И такой же покой источал цветок на тоненьком зеленом стебле. Он выглянул из-под прошлогоднего листа и тянул к солнечному лучу мохнатую желтую голову.
В кружке поднялись пузырьки, и от пузырьков тоже веяло покоем. Прилетела бабочка-капустница, белокрылая, серебристая. Она села на желтый цветок и замерла, едва вздрагивая от слабых порывов теплого ветра.
Ивашенко потянулся к ней рукой. У него даже рот раскрылся от удовольствия.
– Не тронь!
– крикнул Морозов.
Ивашенко отдернул руку, пустил в бабочку струйку дыма, и она улетела. Он смотрел вдаль на мокрые черные кусты, на лес и горизонт. Глаза резало от блеска и солнечного света, скользившего по воде.
– Хватит нам кипятку, на что он?
– А чтобы как на охоте. Постреляли уток, вернулись, кипятим чаек, - сказал Морозов, оглядываясь.

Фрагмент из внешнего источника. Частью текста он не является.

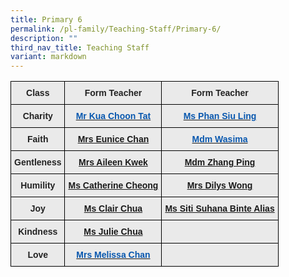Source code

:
 ```yaml
---
title: Primary 6
permalink: /pl-family/Teaching-Staff/Primary-6/
description: ""
third_nav_title: Teaching Staff
variant: markdown
---
```

<style type="text/css">
.tg  {border-collapse:collapse;border-spacing:0;}
.tg td{border-color:black;border-style:solid;border-width:1px;font-family:Arial, sans-serif;font-size:14px;
  overflow:hidden;padding:10px 5px;word-break:normal;}
.tg th{border-color:black;border-style:solid;border-width:1px;font-family:Arial, sans-serif;font-size:14px;
  font-weight:normal;overflow:hidden;padding:10px 5px;word-break:normal;}
.tg .tg-n4qt{background-color:#EAEAEA;color:#222;font-weight:bold;text-align:center;vertical-align:top}
.tg .tg-a7kh{background-color:#EAEAEA;color:#0857AE;font-weight:bold;text-align:center;vertical-align:top}
</style>
<table class="tg">
<thead>
  <tr>
    <th class="tg-n4qt">Class</th>
    <th class="tg-n4qt">Form Teacher</th>
    <th class="tg-n4qt">Form Teacher</th>
  </tr>
</thead>
<tbody>
  <tr>
    <td class="tg-n4qt">Charity</td>
    <td class="tg-a7kh"><a href="mailto:kua_choon_tat@moe.edu.sg"><span style="font-weight:600;text-decoration:none;color:#0857AE">Mr Kua Choon Tat</span></a></td>
    <td class="tg-a7kh"><a href="mailto:phan_siu_ling@moe.edu.sg"><span style="font-weight:600;text-decoration:none;color:#0857AE">Ms Phan Siu Ling</span></a></td>
  </tr>
  <tr>
    <td class="tg-n4qt">Faith</td>
    <td class="tg-a7kh"><a href="mailto:tan_baofen_eunice@moe.edu.sg">Mrs Eunice Chan</a></td>
    <td class="tg-a7kh"><a href="mailto:noorul_wasima_annal_mohaideen@moe.edu.sg"><span style="font-weight:600;text-decoration:none;color:#0857AE">Mdm Wasima</span></a></td>
  </tr>
  <tr>
    <td class="tg-n4qt">Gentleness</td>
    <td class="tg-a7kh"><a href="mailto:low_kah_eng_aileen@moe.edu.sg">Mrs Aileen Kwek</a></td>
    <td class="tg-a7kh"><a href="mailto:zhang_ping@schools.gov.sg">Mdm Zhang Ping <span style="font-weight:600;text-decoration:none;color:#0857AE"></span></a><br></td>
  </tr>
  <tr>
    <td class="tg-n4qt">Humility</td>
    <td class="tg-a7kh"><a href="mailto:cheong_wan_yi_catherine@moe.edu.sg">Ms Catherine Cheong</a></td>
    <td class="tg-a7kh"><a href="mailto:dilys_jiang_sihui@moe.edu.sg">Mrs Dilys Wong</a></td>
  </tr>
  <tr>
    <td class="tg-n4qt">Joy</td>
    <td class="tg-a7kh"><a href="mailto:chua_ruo_bing_clair@moe.edu.sg">Ms Clair Chua</a></td>
    <td class="tg-a7kh"><a href="mailto:siti_suhana_alias@schools.gov.sg">Ms Siti Suhana Binte Alias</a></td>
  </tr>
  <tr>
    <td class="tg-n4qt">Kindness</td>
    <td class="tg-a7kh"><a href="mailto:%20chua_lee_eng_julie@schools.gov.sg">Ms Julie Chua</a></td>
    <td class="tg-a7kh"><a href="mailto:"></a></td>
  </tr>
  <tr>
    <td class="tg-n4qt">Love</td>
    <td class="tg-a7kh"><a href="mailto:melissa_lee_pei-ju@moe.edu.sg"><span style="font-weight:600;text-decoration:none;color:#0857AE">Mrs Melissa Chan</span></a></td>
    <td class="tg-a7kh"><a href="mailto:"></a></td>
  </tr>
</tbody>
</table>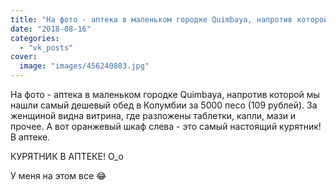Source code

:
 ```yaml
---
title: "На фото - аптека в маленьком городке Quimbaya, напротив которой мы нашли самый дешевый обед в Колумб..."
date: "2018-08-16"
categories: 
  - "vk_posts"
cover:
  image: "images/456240803.jpg"
---
```


На фото - аптека в маленьком городке Quimbaya, напротив которой мы нашли самый дешевый обед в Колумбии за 5000 песо (109 рублей). За женщиной видна витрина, где разложены таблетки, капли, мази и прочее. А вот оранжевый шкаф слева - это самый настоящий курятник! В аптеке.

<!--more-->

КУРЯТНИК В АПТЕКЕ! О\_о

У меня на этом все 😂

– Здорово я любил с отцом в лес ходить! На охоту не брал, а за ягодами - пожалуйста. Почти такой же лес, летом всякой ягоды - заешься!
– Давай рассказывай, чтобы на часы не глядеть. Стемнеет - пойдем, - предложил Борисов.
– О чем? О любви? Ты же знаешь: жениться не удосужился, и вопрос этот для меня серьезный.
– Для меня он тоже был серьезный, - сказал Борисов.
– А теперь решенный вопрос. А у тебя сейчас - та рыжая из парикмахерской? Расскажи.
– Хорошая девушка, - сказал Морозов, стараясь вернуть из бесконечной дали вчерашний разговор и неожиданно явственно вспомнив ее чистое горячее дыхание.
– Хорошая девушка, - повторил он, - вот язык плохо знает, никакого человеческого объяснения, почти как глухонемые на пальцах.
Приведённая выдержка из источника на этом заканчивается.